A especificação de WS-Security fornece três mecanismos para proteger serviços da Web no nível da mensagem: autenticação, integridade e sigilo.
Este mecanismo utiliza um token de segurança para validar o usuário e determinar se um cliente é válido em um contexto específico. Um cliente pode ser um usuário, computador ou aplicativo. Sem autenticação, um intruso pode utilizar técnicas de spoofing para enviar uma mensagem SOAP modificada para o provedor de serviços.
Em autenticação, é inserido um token de segurança na mensagem de pedido. Dependendo do tipo de token de segurança que está sendo usado, o token de segurança também pode ser inserido na mensagem de resposta. Os tipos a seguir de token de segurança são suportados para autenticação:
Os tokens de nome de usuário são usados para validar nomes de usuários e senhas. Quando um servidor de serviço da Web recebe um token de nome de usuário, o nome de usuário e a senha são extraídos e transmitidos a um registro do usuário para verificação. Se a combinação de nome de usuário e senha for válida, o resultado será retornado ao servidor e a mensagem será aceita e processada. Quando utilizados em autenticação, os tokens de nome de usuário geralmente são transmitidos somente na mensagem de pedido, não na mensagem de resposta.

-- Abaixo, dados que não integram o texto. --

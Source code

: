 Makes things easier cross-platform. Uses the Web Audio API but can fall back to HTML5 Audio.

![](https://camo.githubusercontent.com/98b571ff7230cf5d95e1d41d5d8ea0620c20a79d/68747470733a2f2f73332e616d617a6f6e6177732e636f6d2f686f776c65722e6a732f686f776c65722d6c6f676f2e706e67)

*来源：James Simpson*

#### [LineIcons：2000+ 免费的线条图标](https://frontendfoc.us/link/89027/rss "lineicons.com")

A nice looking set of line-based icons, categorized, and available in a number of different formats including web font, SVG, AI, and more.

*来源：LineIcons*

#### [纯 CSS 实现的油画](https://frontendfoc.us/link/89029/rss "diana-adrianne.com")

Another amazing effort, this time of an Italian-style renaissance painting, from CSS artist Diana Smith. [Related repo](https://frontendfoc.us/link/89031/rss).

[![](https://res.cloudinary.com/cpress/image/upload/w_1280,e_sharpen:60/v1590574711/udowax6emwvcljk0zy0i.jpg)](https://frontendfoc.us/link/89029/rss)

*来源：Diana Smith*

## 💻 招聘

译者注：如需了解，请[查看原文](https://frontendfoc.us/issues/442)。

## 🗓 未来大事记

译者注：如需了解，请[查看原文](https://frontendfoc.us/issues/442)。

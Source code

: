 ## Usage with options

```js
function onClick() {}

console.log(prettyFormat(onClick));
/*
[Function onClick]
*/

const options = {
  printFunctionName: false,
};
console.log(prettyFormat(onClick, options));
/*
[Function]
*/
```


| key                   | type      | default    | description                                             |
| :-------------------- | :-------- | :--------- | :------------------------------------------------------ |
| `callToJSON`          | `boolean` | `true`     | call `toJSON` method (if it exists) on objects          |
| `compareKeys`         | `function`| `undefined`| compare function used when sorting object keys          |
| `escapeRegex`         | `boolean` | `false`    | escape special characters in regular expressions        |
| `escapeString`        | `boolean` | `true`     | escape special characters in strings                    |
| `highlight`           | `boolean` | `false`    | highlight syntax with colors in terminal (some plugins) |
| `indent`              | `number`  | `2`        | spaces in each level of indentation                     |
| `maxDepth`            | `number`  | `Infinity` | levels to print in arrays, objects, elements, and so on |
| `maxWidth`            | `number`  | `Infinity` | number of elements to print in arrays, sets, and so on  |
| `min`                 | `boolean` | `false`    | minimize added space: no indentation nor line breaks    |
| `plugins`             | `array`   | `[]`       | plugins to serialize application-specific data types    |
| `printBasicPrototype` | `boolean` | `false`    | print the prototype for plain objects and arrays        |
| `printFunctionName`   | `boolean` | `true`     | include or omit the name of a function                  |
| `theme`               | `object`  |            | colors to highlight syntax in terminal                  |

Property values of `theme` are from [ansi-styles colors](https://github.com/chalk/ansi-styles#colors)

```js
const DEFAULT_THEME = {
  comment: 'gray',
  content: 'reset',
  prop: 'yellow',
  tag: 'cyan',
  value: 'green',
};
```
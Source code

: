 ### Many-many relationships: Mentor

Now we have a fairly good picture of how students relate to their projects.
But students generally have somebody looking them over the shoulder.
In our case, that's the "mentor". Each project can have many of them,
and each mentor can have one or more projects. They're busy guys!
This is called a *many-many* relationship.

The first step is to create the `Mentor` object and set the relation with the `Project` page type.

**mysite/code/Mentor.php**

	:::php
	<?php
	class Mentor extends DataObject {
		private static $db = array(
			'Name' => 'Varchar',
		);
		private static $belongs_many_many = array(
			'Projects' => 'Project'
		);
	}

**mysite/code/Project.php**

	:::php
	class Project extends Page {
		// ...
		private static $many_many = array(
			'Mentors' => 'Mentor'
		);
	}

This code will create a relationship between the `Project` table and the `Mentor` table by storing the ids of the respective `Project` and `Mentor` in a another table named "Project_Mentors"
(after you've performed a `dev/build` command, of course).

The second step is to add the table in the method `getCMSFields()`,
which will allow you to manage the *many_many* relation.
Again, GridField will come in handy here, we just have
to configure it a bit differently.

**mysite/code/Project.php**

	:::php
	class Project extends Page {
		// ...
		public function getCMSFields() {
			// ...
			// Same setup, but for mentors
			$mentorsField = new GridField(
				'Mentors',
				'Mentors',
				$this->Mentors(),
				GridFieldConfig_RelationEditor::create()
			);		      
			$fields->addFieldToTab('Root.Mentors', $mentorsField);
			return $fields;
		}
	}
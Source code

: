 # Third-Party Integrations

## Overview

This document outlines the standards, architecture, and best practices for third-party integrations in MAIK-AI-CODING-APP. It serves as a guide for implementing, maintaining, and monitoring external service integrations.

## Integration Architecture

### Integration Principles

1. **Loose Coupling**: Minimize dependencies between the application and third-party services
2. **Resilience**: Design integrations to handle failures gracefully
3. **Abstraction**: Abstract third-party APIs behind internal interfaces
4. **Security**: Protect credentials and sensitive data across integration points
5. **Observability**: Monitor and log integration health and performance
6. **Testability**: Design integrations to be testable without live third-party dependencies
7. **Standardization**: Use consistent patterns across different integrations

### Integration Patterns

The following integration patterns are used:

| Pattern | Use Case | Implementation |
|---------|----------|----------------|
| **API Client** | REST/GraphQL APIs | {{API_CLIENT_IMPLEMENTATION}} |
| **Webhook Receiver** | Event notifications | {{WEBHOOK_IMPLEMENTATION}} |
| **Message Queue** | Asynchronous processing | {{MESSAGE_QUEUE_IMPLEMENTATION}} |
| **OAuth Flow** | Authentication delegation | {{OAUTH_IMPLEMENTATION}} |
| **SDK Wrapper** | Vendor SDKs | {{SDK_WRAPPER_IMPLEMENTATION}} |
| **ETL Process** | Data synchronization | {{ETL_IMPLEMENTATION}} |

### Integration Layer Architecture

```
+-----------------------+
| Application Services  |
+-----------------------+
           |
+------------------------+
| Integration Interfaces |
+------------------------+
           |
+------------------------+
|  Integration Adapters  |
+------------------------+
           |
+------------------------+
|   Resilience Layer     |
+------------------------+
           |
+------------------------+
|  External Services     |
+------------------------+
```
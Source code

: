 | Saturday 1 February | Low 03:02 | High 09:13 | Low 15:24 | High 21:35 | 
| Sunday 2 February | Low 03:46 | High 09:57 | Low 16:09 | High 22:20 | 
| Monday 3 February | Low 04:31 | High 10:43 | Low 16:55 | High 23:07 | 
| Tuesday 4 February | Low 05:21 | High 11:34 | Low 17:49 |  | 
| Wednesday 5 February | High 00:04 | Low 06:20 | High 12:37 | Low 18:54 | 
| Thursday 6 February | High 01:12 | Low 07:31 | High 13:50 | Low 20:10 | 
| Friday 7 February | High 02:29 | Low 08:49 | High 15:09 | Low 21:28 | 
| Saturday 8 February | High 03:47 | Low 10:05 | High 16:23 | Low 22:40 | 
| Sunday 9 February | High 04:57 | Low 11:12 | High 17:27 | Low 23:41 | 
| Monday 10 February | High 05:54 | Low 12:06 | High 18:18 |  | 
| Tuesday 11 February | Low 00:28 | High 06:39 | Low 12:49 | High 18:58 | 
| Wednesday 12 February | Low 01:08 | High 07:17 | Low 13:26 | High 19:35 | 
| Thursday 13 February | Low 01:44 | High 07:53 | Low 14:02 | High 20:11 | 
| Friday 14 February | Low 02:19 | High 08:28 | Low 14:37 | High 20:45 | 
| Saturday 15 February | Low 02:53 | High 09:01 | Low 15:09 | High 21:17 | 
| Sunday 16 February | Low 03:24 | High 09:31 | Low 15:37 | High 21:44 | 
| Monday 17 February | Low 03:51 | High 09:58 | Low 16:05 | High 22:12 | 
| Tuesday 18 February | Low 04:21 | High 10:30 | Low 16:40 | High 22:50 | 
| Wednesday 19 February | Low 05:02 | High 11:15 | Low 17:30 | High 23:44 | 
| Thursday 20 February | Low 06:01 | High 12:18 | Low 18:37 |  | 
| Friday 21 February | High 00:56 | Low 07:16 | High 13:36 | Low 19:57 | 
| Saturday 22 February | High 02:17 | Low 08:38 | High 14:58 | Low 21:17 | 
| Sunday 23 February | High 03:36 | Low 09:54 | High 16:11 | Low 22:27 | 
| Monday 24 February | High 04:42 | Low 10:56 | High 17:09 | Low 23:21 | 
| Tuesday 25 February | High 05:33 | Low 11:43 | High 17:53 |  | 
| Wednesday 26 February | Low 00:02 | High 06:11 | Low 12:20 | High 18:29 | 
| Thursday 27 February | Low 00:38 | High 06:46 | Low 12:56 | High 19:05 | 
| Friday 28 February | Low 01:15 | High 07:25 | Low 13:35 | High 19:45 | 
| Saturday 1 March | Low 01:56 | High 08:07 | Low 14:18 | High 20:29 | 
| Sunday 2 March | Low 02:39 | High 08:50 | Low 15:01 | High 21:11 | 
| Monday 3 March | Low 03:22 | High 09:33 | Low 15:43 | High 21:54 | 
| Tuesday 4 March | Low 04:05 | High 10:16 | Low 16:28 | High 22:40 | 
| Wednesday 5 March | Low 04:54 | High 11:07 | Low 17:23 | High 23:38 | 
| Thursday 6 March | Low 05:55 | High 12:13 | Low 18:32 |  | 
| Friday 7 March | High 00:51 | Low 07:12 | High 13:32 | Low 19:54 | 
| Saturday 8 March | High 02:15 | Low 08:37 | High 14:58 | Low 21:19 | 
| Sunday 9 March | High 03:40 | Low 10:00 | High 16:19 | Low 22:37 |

Tokens X.509 são validados usando um caminho de certificado.
O suporte ao broker para asserções SAML está restrito a passar o token para um servidor de tokens de segurança WS (STS) para validação.
Os bilhetes do Kerberos são validados contra o arquivo keytab do Kerberos do host.
O suporte ao broker para tokens binários LTPA está restrito a passar o token para um STS de Confiança WS para validação.
Este mecanismo usa assinatura de mensagem para assegurar que as informações não foram alteradas ou perdidas acidentalmente. Quando a integridade for implementada, será gerada uma assinatura digital XML no conteúdo de uma mensagem SOAP. Se mudanças não autorizadas forem feitas nos dados da mensagem, a assinatura não será validada. Sem integridade, um agressor pode usar técnicas de violação para interceptar uma mensagem SOAP entre o cliente de serviço da Web e o servidor e modificá-la.
Este mecanismo utiliza a criptografia de mensagem para assegurar que nenhuma parte ou processo possa acessar ou divulgar as informações na mensagem. Quando uma mensagem SOAP for criptografada, apenas um serviço que conhece a chave apropriada poderá decriptografar e ler a mensagem.